WHAT TO DO:
Return all of the entries exactly, with nothing added or left out.

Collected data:

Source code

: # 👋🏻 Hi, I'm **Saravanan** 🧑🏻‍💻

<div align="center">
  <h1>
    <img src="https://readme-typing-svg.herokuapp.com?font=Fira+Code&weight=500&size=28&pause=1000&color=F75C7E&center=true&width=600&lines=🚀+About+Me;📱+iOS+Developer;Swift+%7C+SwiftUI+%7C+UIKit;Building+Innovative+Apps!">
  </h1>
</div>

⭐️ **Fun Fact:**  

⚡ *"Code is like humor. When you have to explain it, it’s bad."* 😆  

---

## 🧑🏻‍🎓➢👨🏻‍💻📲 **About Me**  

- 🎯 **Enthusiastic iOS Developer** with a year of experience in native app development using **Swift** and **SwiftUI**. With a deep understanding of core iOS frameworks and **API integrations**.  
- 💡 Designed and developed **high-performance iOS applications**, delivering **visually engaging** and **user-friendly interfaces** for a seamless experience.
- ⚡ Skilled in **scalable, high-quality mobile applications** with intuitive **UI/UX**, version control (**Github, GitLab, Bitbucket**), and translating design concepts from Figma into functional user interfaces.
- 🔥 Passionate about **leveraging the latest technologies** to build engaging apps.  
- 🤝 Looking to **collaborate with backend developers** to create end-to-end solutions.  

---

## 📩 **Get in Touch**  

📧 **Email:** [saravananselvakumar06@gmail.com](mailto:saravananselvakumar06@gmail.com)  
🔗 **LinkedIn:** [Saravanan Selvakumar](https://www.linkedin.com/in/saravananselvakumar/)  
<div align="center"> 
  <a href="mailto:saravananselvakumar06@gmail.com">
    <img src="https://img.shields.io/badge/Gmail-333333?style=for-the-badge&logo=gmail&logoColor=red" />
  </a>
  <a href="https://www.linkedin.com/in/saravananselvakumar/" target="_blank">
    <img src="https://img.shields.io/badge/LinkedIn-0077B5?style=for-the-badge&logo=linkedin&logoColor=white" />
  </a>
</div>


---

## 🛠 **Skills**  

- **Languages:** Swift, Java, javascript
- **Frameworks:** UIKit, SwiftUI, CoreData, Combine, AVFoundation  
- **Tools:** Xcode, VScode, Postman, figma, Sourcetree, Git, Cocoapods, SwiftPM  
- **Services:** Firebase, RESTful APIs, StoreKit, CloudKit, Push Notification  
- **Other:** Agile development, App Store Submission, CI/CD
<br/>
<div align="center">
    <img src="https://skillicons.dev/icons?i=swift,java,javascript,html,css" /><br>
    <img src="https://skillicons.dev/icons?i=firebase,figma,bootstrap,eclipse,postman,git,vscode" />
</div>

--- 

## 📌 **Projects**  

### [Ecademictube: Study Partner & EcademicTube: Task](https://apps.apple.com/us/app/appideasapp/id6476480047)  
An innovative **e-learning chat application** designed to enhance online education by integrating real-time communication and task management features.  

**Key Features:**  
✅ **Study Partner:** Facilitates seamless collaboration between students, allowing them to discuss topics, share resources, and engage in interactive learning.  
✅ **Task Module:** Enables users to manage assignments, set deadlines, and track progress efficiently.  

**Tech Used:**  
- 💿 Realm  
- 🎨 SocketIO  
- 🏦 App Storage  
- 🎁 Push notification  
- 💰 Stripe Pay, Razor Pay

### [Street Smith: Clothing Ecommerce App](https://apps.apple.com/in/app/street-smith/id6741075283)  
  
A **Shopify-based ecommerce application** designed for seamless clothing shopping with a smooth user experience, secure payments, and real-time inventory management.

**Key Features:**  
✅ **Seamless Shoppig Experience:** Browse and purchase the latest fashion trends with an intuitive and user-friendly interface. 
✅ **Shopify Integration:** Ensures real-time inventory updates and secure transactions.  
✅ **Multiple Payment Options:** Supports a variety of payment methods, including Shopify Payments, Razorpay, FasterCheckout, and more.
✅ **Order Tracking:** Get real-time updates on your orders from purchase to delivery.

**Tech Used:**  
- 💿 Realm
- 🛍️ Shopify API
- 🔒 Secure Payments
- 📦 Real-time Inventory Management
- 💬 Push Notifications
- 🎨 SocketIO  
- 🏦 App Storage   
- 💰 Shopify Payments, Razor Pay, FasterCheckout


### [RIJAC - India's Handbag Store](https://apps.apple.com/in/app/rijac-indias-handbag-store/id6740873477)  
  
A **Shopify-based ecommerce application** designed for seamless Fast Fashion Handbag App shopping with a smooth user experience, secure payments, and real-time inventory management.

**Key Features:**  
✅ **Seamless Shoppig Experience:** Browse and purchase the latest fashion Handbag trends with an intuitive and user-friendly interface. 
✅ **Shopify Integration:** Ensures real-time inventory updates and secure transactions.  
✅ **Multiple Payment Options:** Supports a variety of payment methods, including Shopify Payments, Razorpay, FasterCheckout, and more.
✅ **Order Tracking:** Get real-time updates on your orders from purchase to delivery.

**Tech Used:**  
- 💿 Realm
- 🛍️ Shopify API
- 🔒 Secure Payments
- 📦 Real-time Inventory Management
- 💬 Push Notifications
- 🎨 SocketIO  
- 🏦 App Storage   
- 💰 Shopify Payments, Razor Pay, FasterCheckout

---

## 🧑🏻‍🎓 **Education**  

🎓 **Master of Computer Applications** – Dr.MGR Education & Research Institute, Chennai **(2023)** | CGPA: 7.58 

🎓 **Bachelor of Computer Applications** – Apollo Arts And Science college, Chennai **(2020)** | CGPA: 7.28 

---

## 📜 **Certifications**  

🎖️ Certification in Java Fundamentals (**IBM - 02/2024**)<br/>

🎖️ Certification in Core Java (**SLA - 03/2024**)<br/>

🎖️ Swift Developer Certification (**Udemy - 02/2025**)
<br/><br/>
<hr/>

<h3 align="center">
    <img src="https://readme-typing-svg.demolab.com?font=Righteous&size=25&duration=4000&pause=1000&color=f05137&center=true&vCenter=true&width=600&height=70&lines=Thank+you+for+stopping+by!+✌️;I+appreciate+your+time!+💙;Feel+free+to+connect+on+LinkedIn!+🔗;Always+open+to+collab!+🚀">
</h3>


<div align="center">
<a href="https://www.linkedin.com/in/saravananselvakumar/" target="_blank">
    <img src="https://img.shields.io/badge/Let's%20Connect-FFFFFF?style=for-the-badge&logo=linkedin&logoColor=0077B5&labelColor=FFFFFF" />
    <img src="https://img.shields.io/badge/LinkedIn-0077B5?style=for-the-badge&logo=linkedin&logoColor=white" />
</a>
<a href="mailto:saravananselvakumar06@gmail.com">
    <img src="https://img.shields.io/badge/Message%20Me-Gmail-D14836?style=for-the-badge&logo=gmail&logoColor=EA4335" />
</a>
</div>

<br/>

RESULT:
Source code

: # 👋🏻 Hi, I'm **Saravanan** 🧑🏻‍💻

<div align="center">
  <h1>
    <img src="https://readme-typing-svg.herokuapp.com?font=Fira+Code&weight=500&size=28&pause=1000&color=F75C7E&center=true&width=600&lines=🚀+About+Me;📱+iOS+Developer;Swift+%7C+SwiftUI+%7C+UIKit;Building+Innovative+Apps!">
  </h1>
</div>

⭐️ **Fun Fact:**  

⚡ *"Code is like humor. When you have to explain it, it’s bad."* 😆  

---

## 🧑🏻‍🎓➢👨🏻‍💻📲 **About Me**  

- 🎯 **Enthusiastic iOS Developer** with a year of experience in native app development using **Swift** and **SwiftUI**. With a deep understanding of core iOS frameworks and **API integrations**.  
- 💡 Designed and developed **high-performance iOS applications**, delivering **visually engaging** and **user-friendly interfaces** for a seamless experience.
- ⚡ Skilled in **scalable, high-quality mobile applications** with intuitive **UI/UX**, version control (**Github, GitLab, Bitbucket**), and translating design concepts from Figma into functional user interfaces.
- 🔥 Passionate about **leveraging the latest technologies** to build engaging apps.  
- 🤝 Looking to **collaborate with backend developers** to create end-to-end solutions.  

---

## 📩 **Get in Touch**  

📧 **Email:** [saravananselvakumar06@gmail.com](mailto:saravananselvakumar06@gmail.com)  
🔗 **LinkedIn:** [Saravanan Selvakumar](https://www.linkedin.com/in/saravananselvakumar/)  
<div align="center"> 
  <a href="mailto:saravananselvakumar06@gmail.com">
    <img src="https://img.shields.io/badge/Gmail-333333?style=for-the-badge&logo=gmail&logoColor=red" />
  </a>
  <a href="https://www.linkedin.com/in/saravananselvakumar/" target="_blank">
    <img src="https://img.shields.io/badge/LinkedIn-0077B5?style=for-the-badge&logo=linkedin&logoColor=white" />
  </a>
</div>


---

## 🛠 **Skills**  

- **Languages:** Swift, Java, javascript
- **Frameworks:** UIKit, SwiftUI, CoreData, Combine, AVFoundation  
- **Tools:** Xcode, VScode, Postman, figma, Sourcetree, Git, Cocoapods, SwiftPM  
- **Services:** Firebase, RESTful APIs, StoreKit, CloudKit, Push Notification  
- **Other:** Agile development, App Store Submission, CI/CD
<br/>
<div align="center">
    <img src="https://skillicons.dev/icons?i=swift,java,javascript,html,css" /><br>
    <img src="https://skillicons.dev/icons?i=firebase,figma,bootstrap,eclipse,postman,git,vscode" />
</div>

--- 

## 📌 **Projects**  

### [Ecademictube: Study Partner & EcademicTube: Task](https://apps.apple.com/us/app/appideasapp/id6476480047)  
An innovative **e-learning chat application** designed to enhance online education by integrating real-time communication and task management features.  

**Key Features:**  
✅ **Study Partner:** Facilitates seamless collaboration between students, allowing them to discuss topics, share resources, and engage in interactive learning.  
✅ **Task Module:** Enables users to manage assignments, set deadlines, and track progress efficiently.  

**Tech Used:**  
- 💿 Realm  
- 🎨 SocketIO  
- 🏦 App Storage  
- 🎁 Push notification  
- 💰 Stripe Pay, Razor Pay

### [Street Smith: Clothing Ecommerce App](https://apps.apple.com/in/app/street-smith/id6741075283)  
  
A **Shopify-based ecommerce application** designed for seamless clothing shopping with a smooth user experience, secure payments, and real-time inventory management.

**Key Features:**  
✅ **Seamless Shoppig Experience:** Browse and purchase the latest fashion trends with an intuitive and user-friendly interface. 
✅ **Shopify Integration:** Ensures real-time inventory updates and secure transactions.  
✅ **Multiple Payment Options:** Supports a variety of payment methods, including Shopify Payments, Razorpay, FasterCheckout, and more.
✅ **Order Tracking:** Get real-time updates on your orders from purchase to delivery.

**Tech Used:**  
- 💿 Realm
- 🛍️ Shopify API
- 🔒 Secure Payments
- 📦 Real-time Inventory Management
- 💬 Push Notifications
- 🎨 SocketIO  
- 🏦 App Storage   
- 💰 Shopify Payments, Razor Pay, FasterCheckout


### [RIJAC - India's Handbag Store](https://apps.apple.com/in/app/rijac-indias-handbag-store/id6740873477)  
  
A **Shopify-based ecommerce application** designed for seamless Fast Fashion Handbag App shopping with a smooth user experience, secure payments, and real-time inventory management.

**Key Features:**  
✅ **Seamless Shoppig Experience:** Browse and purchase the latest fashion Handbag trends with an intuitive and user-friendly interface. 
✅ **Shopify Integration:** Ensures real-time inventory updates and secure transactions.  
✅ **Multiple Payment Options:** Supports a variety of payment methods, including Shopify Payments, Razorpay, FasterCheckout, and more.
✅ **Order Tracking:** Get real-time updates on your orders from purchase to delivery.

**Tech Used:**  
- 💿 Realm
- 🛍️ Shopify API
- 🔒 Secure Payments
- 📦 Real-time Inventory Management
- 💬 Push Notifications
- 🎨 SocketIO  
- 🏦 App Storage   
- 💰 Shopify Payments, Razor Pay, FasterCheckout

---

## 🧑🏻‍🎓 **Education**  

🎓 **Master of Computer Applications** – Dr.MGR Education & Research Institute, Chennai **(2023)** | CGPA: 7.58 

🎓 **Bachelor of Computer Applications** – Apollo Arts And Science college, Chennai **(2020)** | CGPA: 7.28 

---

## 📜 **Certifications**  

🎖️ Certification in Java Fundamentals (**IBM - 02/2024**)<br/>

🎖️ Certification in Core Java (**SLA - 03/2024**)<br/>

🎖️ Swift Developer Certification (**Udemy - 02/2025**)
<br/><br/>
<hr/>

<h3 align="center">
    <img src="https://readme-typing-svg.demolab.com?font=Righteous&size=25&duration=4000&pause=1000&color=f05137&center=true&vCenter=true&width=600&height=70&lines=Thank+you+for+stopping+by!+✌️;I+appreciate+your+time!+💙;Feel+free+to+connect+on+LinkedIn!+🔗;Always+open+to+collab!+🚀">
</h3>


<div align="center">
<a href="https://www.linkedin.com/in/saravananselvakumar/" target="_blank">
    <img src="https://img.shields.io/badge/Let's%20Connect-FFFFFF?style=for-the-badge&logo=linkedin&logoColor=0077B5&labelColor=FFFFFF" />
    <img src="https://img.shields.io/badge/LinkedIn-0077B5?style=for-the-badge&logo=linkedin&logoColor=white" />
</a>
<a href="mailto:saravananselvakumar06@gmail.com">
    <img src="https://img.shields.io/badge/Message%20Me-Gmail-D14836?style=for-the-badge&logo=gmail&logoColor=EA4335" />
</a>
</div>

<br/>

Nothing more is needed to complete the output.